**Data excerpts**:
......

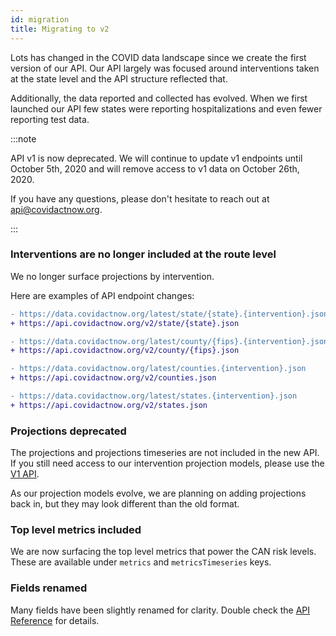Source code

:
 ```yaml
---
id: migration
title: Migrating to v2
---
```



Lots has changed in the COVID data landscape since we create the first version of our API.
Our API largely was focused around interventions taken at the state level and the API structure reflected that.

Additionally, the data reported and collected has evolved. When we first launched our API few states were reporting
hospitalizations and even fewer reporting test data. 

:::note

API v1 is now deprecated.  We will continue to update v1 endpoints
until October 5th, 2020 and will remove access to v1 data on October 26th, 2020.

If you have any questions, please don't hesitate to reach out at <api@covidactnow.org>.

:::

### Interventions are no longer included at the route level
We no longer surface projections by intervention.

Here are examples of API endpoint changes:
```diff
- https://data.covidactnow.org/latest/state/{state}.{intervention}.json
+ https://api.covidactnow.org/v2/state/{state}.json
```
```diff
- https://data.covidactnow.org/latest/county/{fips}.{intervention}.json
+ https://api.covidactnow.org/v2/county/{fips}.json
```
```diff
- https://data.covidactnow.org/latest/counties.{intervention}.json
+ https://api.covidactnow.org/v2/counties.json
```
```diff
- https://data.covidactnow.org/latest/states.{intervention}.json
+ https://api.covidactnow.org/v2/states.json
```

### Projections deprecated

The projections and projections timeseries are not included in the new API.
If you still need access to our intervention projection models, please use the [V1 API](https://github.com/covid-projections/covid-data-model/blob/master/api/README.V1.md). 

As our projection models evolve, we are planning on adding projections back in, but they may look
different than the old format.


### Top level metrics included

We are now surfacing the top level metrics that power the CAN risk levels.
These are available under `metrics` and `metricsTimeseries` keys.

### Fields renamed

Many fields have been slightly renamed for clarity.  Double check the [API Reference](/api) for details.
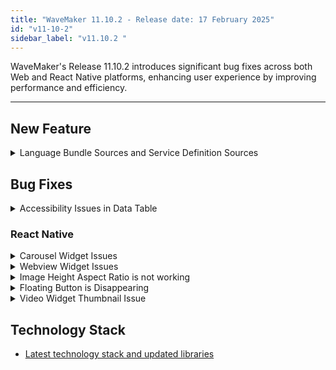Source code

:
 ```yaml
---
title: "WaveMaker 11.10.2 - Release date: 17 February 2025"
id: "v11-10-2"
sidebar_label: "v11.10.2 "
---
```


WaveMaker's Release 11.10.2 introduces significant bug fixes across both Web and React Native platforms, enhancing user experience by improving performance and efficiency.

---

## New Feature

<details><summary> Language Bundle Sources and Service Definition Sources </summary>

In this release, we have introduced two new options in the Project Settings section: **Language Bundle Sources** and **Service Definition Sources**. Each option can be set to either **STATIC** or **DYNAMIC**, with STATIC as the default. These options provide flexibility in sourcing and delivering content.

![](/learn/assets/language-bundle-sources-service-definition-sources.png)

- Static: Files available at the time of build will be served directly. This approach reduces backend API calls, making it ideal for standard application.

- Dynamic: The UI will make a backend API call to fetch the data at runtime. This option is useful when,
  - We need to fetch the latest data dynamically. 
  - If we need to rely on runtime properties instead of build-time values.  
Example: If you want to update the target environment at runtime using a runtime variable rather than a build-time value, DYNAMIC should be used.

**Static vs Dynamic**

|| **Static** | **Dynamic** |
| ---- | ---- | ---- |
| **Language Bundle Sources** | The i18n file is preloaded as a static resource. | The i18n file is retrieved dynamically through an API call. |
| **Service Definition Sources** | The service definition file is preloaded as a static resource. | The service definition file is retrieved dynamically through as API call. |

</details>

## Bug Fixes

<details><summary> Accessibility Issues in Data Table </summary>

- An issue was observed related to accessibility where error was thrown as missing label for checkboxes when multi select property was enabled in the Data table.
- Previously, users can sort the column with sorting enabled in Data table only by clicking on the column header. Now, the column sorting can be changed by navigating to the column header and pressing enter.

</details>

### React Native

<details><summary> Carousel Widget Issues </summary>

- **Inconsistent Horizontal Scrolling**: Horizontal scrolling to navigate between slides is unreliable. Users can scroll horizontally, but the carousel only advances to the next slide intermittently. This behavior made the navigation in the Carousel widget difficult.

- **Tap and Scroll Interference**: Users were unable to scroll the page with the Carousel vertically. This issue was observed after horizontal scrolling has worked at least once and an image was tapped within the Carousel. The vertical scroll functionality is blocked or interfered with after a horizontal scroll interaction with the Carousel.

</details>

<details><summary> Webview Widget Issues</summary>

An issue was observed where the web application used within the Webview widget was unable to communicate with the React Native application. This issue was fixed by using `window.ReactNativeWebView.postMessage` instead of `window.postMessage` and postMessage should always pass a string value.

</details>

<details><summary> Image Height Aspect Ratio is not working </summary>

Images aspect ratio when height is less than expected is incorrectly displayed upon the first load of the application, but works as expected during subsequent launch of the app.

</details>

<details><summary> Floating Button is Disappearing </summary>

An issue related to floating button was observed and fixed where the Button was not visible when the user revisited the page. This was noticed only when the CSS properties were set as fixed for the Button widget.

</details>

<details><summary> Video Widget Thumbnail Issue </summary>

The Video widget was displaying a generic image instead of the dynamically generated thumbnail with a central play icon, hindering users from easily previewing video content. This issue is now fixed.

</details>

## Technology Stack

- [Latest technology stack and updated libraries](/learn/wavemaker-release-notes#technology-stack)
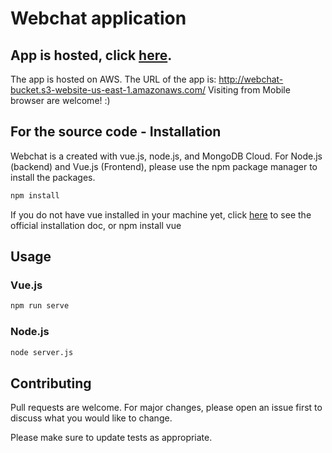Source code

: # Webchat application

## App is hosted, click [here](http://webchat-bucket.s3-website-us-east-1.amazonaws.com/).


The app is hosted on AWS. The URL of the app is: http://webchat-bucket.s3-website-us-east-1.amazonaws.com/
Visiting from Mobile browser are welcome! :)

## For the source code - Installation
Webchat is a created with vue.js, node.js, and MongoDB Cloud. For Node.js (backend) and Vue.js (Frontend), please use the npm package manager to install the packages.

```bash
npm install
```
If you do not have vue installed in your machine yet, click [here](https://vuejs.org/v2/guide/installation.html) to see the official installation doc, or npm install vue
## Usage
### Vue.js
```bash
npm run serve
```

### Node.js
```bash
node server.js
```

## Contributing
Pull requests are welcome. For major changes, please open an issue first to discuss what you would like to change.

Please make sure to update tests as appropriate.
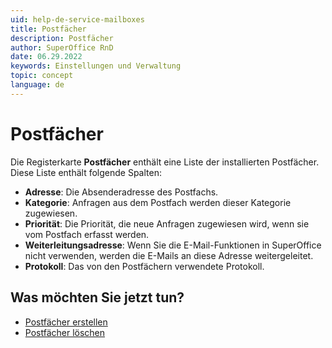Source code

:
 ```yaml
---
uid: help-de-service-mailboxes
title: Postfächer
description: Postfächer
author: SuperOffice RnD
date: 06.29.2022
keywords: Einstellungen und Verwaltung
topic: concept
language: de
---
```


# Postfächer

Die Registerkarte **Postfächer** enthält eine Liste der installierten Postfächer. Diese Liste enthält folgende Spalten:

* **Adresse**: Die Absenderadresse des Postfachs.
* **Kategorie**: Anfragen aus dem Postfach werden dieser Kategorie zugewiesen.
* **Priorität**: Die Priorität, die neue Anfragen zugewiesen wird, wenn sie vom Postfach erfasst werden.
* **Weiterleitungsadresse**: Wenn Sie die E-Mail-Funktionen in SuperOffice nicht verwenden, werden die E-Mails an diese Adresse weitergeleitet.
* **Protokoll**: Das von den Postfächern verwendete Protokoll.

## Was möchten Sie jetzt tun?

* [Postfächer erstellen][1]
* [Postfächer löschen][2]

<!-- Referenced links -->
[1]: ../create-mailbox.md
[2]: ../delete-mailbox.md

<!-- Referenced images -->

......

**Exercise objective**: Give the exact lines, and only those, from the line containing "Images aspect ratio" through the line containing "<details><summary> Floating Button" in the entries above.

**Response to the exercise**:
Images aspect ratio when height is less than expected is incorrectly displayed upon the first load of the application, but works as expected during subsequent launch of the app.

</details>

<details><summary> Floating Button is Disappearing </summary>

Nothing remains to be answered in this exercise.